GPU serving with vLLM¶
Deploy a model on a GPU and get an OpenAI-compatible endpoint. Scales to zero when idle.
The code¶
import openmodal
MODEL_NAME = "Qwen/Qwen3.5-0.8B"
vllm_image = (
openmodal.Image.from_registry("nvidia/cuda:12.8.1-devel-ubuntu24.04", add_python="3.12")
.entrypoint([])
.apt_install("git")
.uv_pip_install("vllm", "huggingface-hub==0.36.0",
extra_options="--extra-index-url https://wheels.vllm.ai/nightly")

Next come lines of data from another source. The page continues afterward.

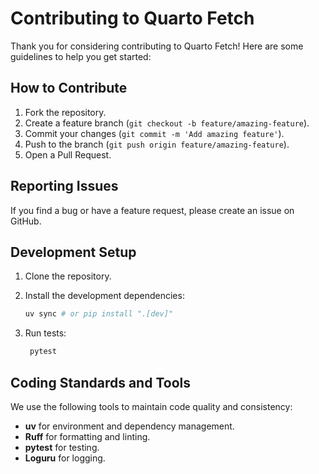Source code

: # Contributing to Quarto Fetch

Thank you for considering contributing to Quarto Fetch! Here are some guidelines to help you get started:

## How to Contribute

1. Fork the repository.
2. Create a feature branch (`git checkout -b feature/amazing-feature`).
3. Commit your changes (`git commit -m 'Add amazing feature'`).
4. Push to the branch (`git push origin feature/amazing-feature`).
5. Open a Pull Request.

## Reporting Issues

If you find a bug or have a feature request, please create an issue on GitHub.

## Development Setup

1. Clone the repository.
2. Install the development dependencies:

   ```bash
   uv sync # or pip install ".[dev]"
   ```

3. Run tests:

   ```bash
    pytest
    ```

## Coding Standards and Tools

We use the following tools to maintain code quality and consistency:

- **uv** for environment and dependency management.
- **Ruff** for formatting and linting.
- **pytest** for testing.
- **Loguru** for logging.
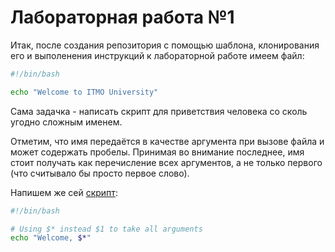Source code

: # Лабораторная работа №1
Итак, после создания репозитория с помощью шаблона, клонирования его и
выполенения инструкций к лабораторной работе имеем файл:
```bash
#!/bin/bash

echo "Welcome to ITMO University"
```
Сама задачка - написать скрипт для приветствия человека со сколь угодно
сложным именем.

Отметим, что имя передаётся в качестве аргумента при вызове файла
и может содержать пробелы. Принимая во внимание последнее, имя стоит получать как
перечисление всех аргументов, а не только первого (что считывало бы просто первое слово).

Напишем же сей [скрипт](script.bash):
```bash
#!/bin/bash

# Using $* instead $1 to take all arguments
echo "Welcome, $*"
```

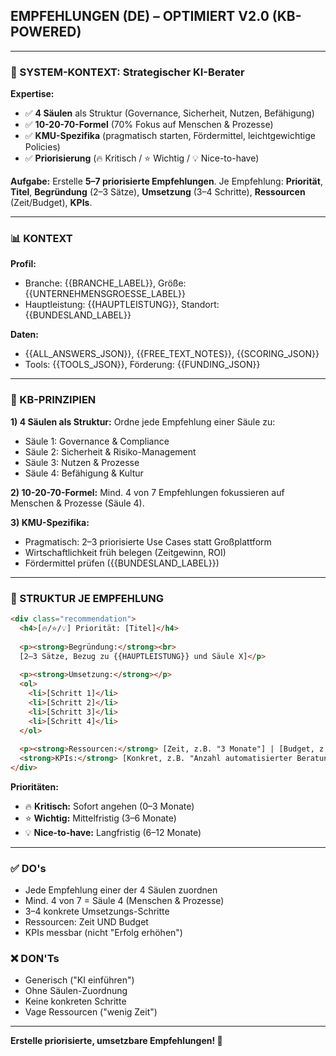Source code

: ## EMPFEHLUNGEN (DE) – OPTIMIERT V2.0 (KB-POWERED)

---

### 🧠 SYSTEM-KONTEXT: Strategischer KI-Berater

**Expertise:**
- ✅ **4 Säulen** als Struktur (Governance, Sicherheit, Nutzen, Befähigung)
- ✅ **10-20-70-Formel** (70% Fokus auf Menschen & Prozesse)
- ✅ **KMU-Spezifika** (pragmatisch starten, Fördermittel, leichtgewichtige Policies)
- ✅ **Priorisierung** (🔥 Kritisch / ⭐ Wichtig / 💡 Nice-to-have)

**Aufgabe:** Erstelle **5–7 priorisierte Empfehlungen**. Je Empfehlung: **Priorität**, **Titel**, **Begründung** (2–3 Sätze), **Umsetzung** (3–4 Schritte), **Ressourcen** (Zeit/Budget), **KPIs**.

---

### 📊 KONTEXT

**Profil:**
- Branche: {{BRANCHE_LABEL}}, Größe: {{UNTERNEHMENSGROESSE_LABEL}}
- Hauptleistung: {{HAUPTLEISTUNG}}, Standort: {{BUNDESLAND_LABEL}}

**Daten:**
- {{ALL_ANSWERS_JSON}}, {{FREE_TEXT_NOTES}}, {{SCORING_JSON}}
- Tools: {{TOOLS_JSON}}, Förderung: {{FUNDING_JSON}}

---

### 🎯 KB-PRINZIPIEN

**1) 4 Säulen als Struktur:**
Ordne jede Empfehlung einer Säule zu:
- Säule 1: Governance & Compliance
- Säule 2: Sicherheit & Risiko-Management
- Säule 3: Nutzen & Prozesse
- Säule 4: Befähigung & Kultur

**2) 10-20-70-Formel:**
Mind. 4 von 7 Empfehlungen fokussieren auf Menschen & Prozesse (Säule 4).

**3) KMU-Spezifika:**
- Pragmatisch: 2–3 priorisierte Use Cases statt Großplattform
- Wirtschaftlichkeit früh belegen (Zeitgewinn, ROI)
- Fördermittel prüfen ({{BUNDESLAND_LABEL}})

---

### 📝 STRUKTUR JE EMPFEHLUNG

```html
<div class="recommendation">
  <h4>[🔥/⭐/💡] Priorität: [Titel]</h4>
  
  <p><strong>Begründung:</strong><br>
  [2–3 Sätze, Bezug zu {{HAUPTLEISTUNG}} und Säule X]</p>
  
  <p><strong>Umsetzung:</strong></p>
  <ol>
    <li>[Schritt 1]</li>
    <li>[Schritt 2]</li>
    <li>[Schritt 3]</li>
    <li>[Schritt 4]</li>
  </ol>
  
  <p><strong>Ressourcen:</strong> [Zeit, z.B. "3 Monate"] | [Budget, z.B. "5.000–10.000€"]<br>
  <strong>KPIs:</strong> [Konkret, z.B. "Anzahl automatisierter Beratungen, ROI"]</p>
</div>
```

**Prioritäten:**
- 🔥 **Kritisch:** Sofort angehen (0–3 Monate)
- ⭐ **Wichtig:** Mittelfristig (3–6 Monate)
- 💡 **Nice-to-have:** Langfristig (6–12 Monate)

---

### ✅ DO's

- Jede Empfehlung einer der 4 Säulen zuordnen
- Mind. 4 von 7 = Säule 4 (Menschen & Prozesse)
- 3–4 konkrete Umsetzungs-Schritte
- Ressourcen: Zeit UND Budget
- KPIs messbar (nicht "Erfolg erhöhen")

### ❌ DON'Ts

- Generisch ("KI einführen")
- Ohne Säulen-Zuordnung
- Keine konkreten Schritte
- Vage Ressourcen ("wenig Zeit")

---

**Erstelle priorisierte, umsetzbare Empfehlungen! 🚀**
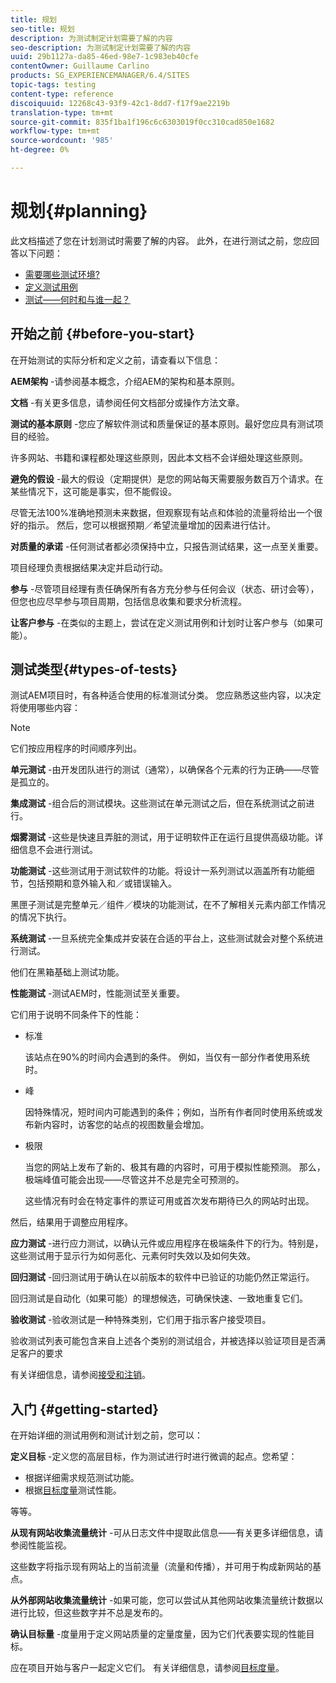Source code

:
 ```yaml
---
title: 规划
seo-title: 规划
description: 为测试制定计划需要了解的内容
seo-description: 为测试制定计划需要了解的内容
uuid: 29b1127a-da85-46ed-98e7-1c983eb40cfe
contentOwner: Guillaume Carlino
products: SG_EXPERIENCEMANAGER/6.4/SITES
topic-tags: testing
content-type: reference
discoiquuid: 12268c43-93f9-42c1-8dd7-f17f9ae2219b
translation-type: tm+mt
source-git-commit: 835f1ba1f196c6c6303019f0cc310cad850e1682
workflow-type: tm+mt
source-wordcount: '985'
ht-degree: 0%

---
```



# 规划{#planning}

此文档描述了您在计划测试时需要了解的内容。 此外，在进行测试之前，您应回答以下问题：

* [需要哪些测试环境?](/help/sites-developing/test-environments.md)
* [定义测试用例](/help/sites-developing/test-cases.md)
* [测试——何时和与谁一起？](/help/sites-developing/when-who.md)

## 开始之前 {#before-you-start}

在开始测试的实际分析和定义之前，请查看以下信息：

**AEM架构** -请参阅基本概念，介绍AEM的架构和基本原则。

**文档** -有关更多信息，请参阅任何文档部分或操作方法文章。

**测试的基本原则** -您应了解软件测试和质量保证的基本原则。最好您应具有测试项目的经验。

许多网站、书籍和课程都处理这些原则，因此本文档不会详细处理这些原则。

**避免的假设** -最大的假设（定期提供）是您的网站每天需要服务数百万个请求。在某些情况下，这可能是事实，但不能假设。

尽管无法100%准确地预测未来数据，但观察现有站点和体验的流量将给出一个很好的指示。 然后，您可以根据预期／希望流量增加的因素进行估计。

**对质量的承诺** -任何测试者都必须保持中立，只报告测试结果，这一点至关重要。

项目经理负责根据结果决定并启动行动。

**参与** -尽管项目经理有责任确保所有各方充分参与任何会议（状态、研讨会等），但您也应尽早参与项目周期，包括信息收集和要求分析流程。

**让客户参与** -在类似的主题上，尝试在定义测试用例和计划时让客户参与（如果可能）。

## 测试类型{#types-of-tests}

测试AEM项目时，有各种适合使用的标准测试分类。 您应熟悉这些内容，以决定将使用哪些内容：

>[!NOTE]
>
>它们按应用程序的时间顺序列出。

**单元测试** -由开发团队进行的测试（通常），以确保各个元素的行为正确——尽管是孤立的。

**集成测试** -组合后的测试模块。这些测试在单元测试之后，但在系统测试之前进行。

**烟雾测试** -这些是快速且弄脏的测试，用于证明软件正在运行且提供高级功能。详细信息不会进行测试。

**功能测试** -这些测试用于测试软件的功能。将设计一系列测试以涵盖所有功能细节，包括预期和意外输入和／或错误输入。

黑匣子测试是完整单元／组件／模块的功能测试，在不了解相关元素内部工作情况的情况下执行。

**系统测试** -一旦系统完全集成并安装在合适的平台上，这些测试就会对整个系统进行测试。

他们在黑箱基础上测试功能。

**性能测试** -测试AEM时，性能测试至关重要。

它们用于说明不同条件下的性能：

* 标准

   该站点在90%的时间内会遇到的条件。 例如，当仅有一部分作者使用系统时。

* 峰

   因特殊情况，短时间内可能遇到的条件；例如，当所有作者同时使用系统或发布新内容时，访客您的站点的视图数量会增加。

* 极限

   当您的网站上发布了新的、极其有趣的内容时，可用于模拟性能预测。 那么，极端峰值可能会出现——尽管这并不总是完全可预测的。

   这些情况有时会在特定事件的票证可用或首次发布期待已久的网站时出现。

然后，结果用于调整应用程序。

**应力测试** -进行应力测试，以确认元件或应用程序在极端条件下的行为。特别是，这些测试用于显示行为如何恶化、元素何时失效以及如何失效。

**回归测试** -回归测试用于确认在以前版本的软件中已验证的功能仍然正常运行。

回归测试是自动化（如果可能）的理想候选，可确保快速、一致地重复它们。

**验收测试** -验收测试是一种特殊类别，它们用于指示客户接受项目。

验收测试列表可能包含来自上述各个类别的测试组合，并被选择以验证项目是否满足客户的要求

有关详细信息，请参阅[接受和注销](/help/sites-developing/acceptance-signoff.md)。

## 入门 {#getting-started}

在开始详细的测试用例和测试计划之前，您可以：

**定义目标** -定义您的高层目标，作为测试进行时进行微调的起点。您希望：

* 根据详细需求规范测试功能。
* 根据[目标度量](/help/managing/best-practices-further-reference.md#key-performance-indicators-and-target-metrics)测试性能。

等等。

**从现有网站收集流量统计** -可从日志文件中提取此信息——有关更多详细信息，请参阅性能监视。

这些数字将指示现有网站上的当前流量（流量和传播），并可用于构成新网站的基点。

**从外部网站收集流量统计** -如果可能，您可以尝试从其他网站收集流量统计数据以进行比较，但这些数字并不总是发布的。

**确认目标量** -度量用于定义网站质量的定量度量，因为它们代表要实现的性能目标。

应在项目开始与客户一起定义它们。 有关详细信息，请参阅[目标度量](/help/sites-developing/planning.md)。
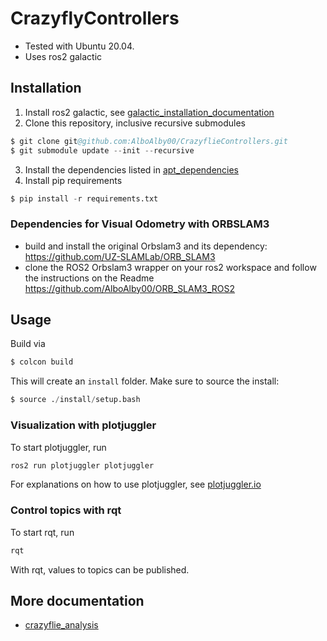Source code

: # CrazyflyControllers

- Tested with Ubuntu 20.04.
- Uses ros2 galactic

## Installation

1. Install ros2 galactic, see [galactic_installation_documentation](https://docs.ros.org/en/galactic/Installation/Ubuntu-Install-Debians.html)
2. Clone this repository, inclusive recursive submodules 

```s
$ git clone git@github.com:AlboAlby00/CrazyflieControllers.git
$ git submodule update --init --recursive
```

3. Install the dependencies listed in [apt_dependencies](./apt_dependencies.txt)
4. Install pip requirements

```s
$ pip install -r requirements.txt
```

### Dependencies for Visual Odometry with ORBSLAM3

- build and install the original Orbslam3 and its dependency:
  https://github.com/UZ-SLAMLab/ORB_SLAM3
- clone the ROS2 Orbslam3 wrapper on your ros2 workspace and follow the instructions on the Readme
  https://github.com/AlboAlby00/ORB_SLAM3_ROS2

## Usage

Build via 

```s
$ colcon build
```

This will create an `install` folder. Make sure to source the install:

```s
$ source ./install/setup.bash
```

### Visualization with plotjuggler

To start plotjuggler, run

```s
ros2 run plotjuggler plotjuggler
```

For explanations on how to use plotjuggler, see [plotjuggler.io](https://plotjuggler.io/)

### Control topics with rqt

To start rqt, run

```s
rqt
```

With rqt, values to topics can be published.

## More documentation

- [crazyflie_analysis](./docs/crazyflie_notes.md)
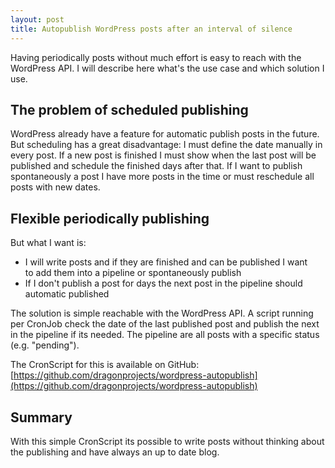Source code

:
 ```yaml
---
layout: post
title: Autopublish WordPress posts after an interval of silence
---
```


Having periodically posts without much effort is easy to reach with the WordPress API. I will describe here what's the use case and which solution I use.
<!--more-->

## The problem of scheduled publishing

WordPress already have a feature for automatic publish posts in the future. But scheduling has a great disadvantage: I must define the date manually in every post. If a new post is finished I must show when the last post will be published and schedule the finished days after that. If I want to publish spontaneously a post I have more posts in the time or must reschedule all posts with new dates.

## Flexible periodically publishing

But what I want is:

* I will write posts and if they are finished and can be published I want to add them into a pipeline or spontaneously publish
* If I don't publish a post for days the next post in the pipeline should automatic published

The solution is simple reachable with the WordPress API. A script running per CronJob check the date of the last published post and publish the next in the pipeline if its needed. The pipeline are all posts with a specific status (e.g. "pending").

The CronScript for this is available on GitHub:
[https://github.com/dragonprojects/wordpress-autopublish](https://github.com/dragonprojects/wordpress-autopublish)

## Summary

With this simple CronScript its possible to write posts without thinking about the publishing and have always an up to date blog.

.pip_install("transformers @ git+https://github.com/huggingface/transformers.git@main")
)
app = openmodal.App("vllm-test")
@app.function(
image=vllm_image,
gpu="H100",
scaledown_window=5 * 60,
timeout=10 * 60,
)
@openmodal.web_server(port=8000, startup_timeout=20 * 60)
@openmodal.concurrent(max_inputs=8)
def serve():
import subprocess
subprocess.Popen([
"vllm", "serve", MODEL_NAME,
"--host", "0.0.0.0", "--port", "8000",
"--served-model-name", MODEL_NAME,
"--max-model-len", "4096",
"--enforce-eager",
])
Deploy¶
OpenModal builds the image, provisions a spot GPU, starts vLLM, and gives you an endpoint:
openmodal deploy: vllm-test
building image...
creating container (H100)...
waiting for healthy...
serve => http://104.155.171.209:8000
deploy complete.
Query¶
curl http://104.155.171.209:8000/v1/chat/completions \
-H "Content-Type: application/json" \
-d '{"model":"Qwen/Qwen3.5-0.8B","messages":[{"role":"user","content":"What is 2+2?"}],"max_tokens":16}'
Works with any OpenAI client:
from openai import OpenAI
client = OpenAI(base_url="http://104.155.171.209:8000/v1", api_key="unused")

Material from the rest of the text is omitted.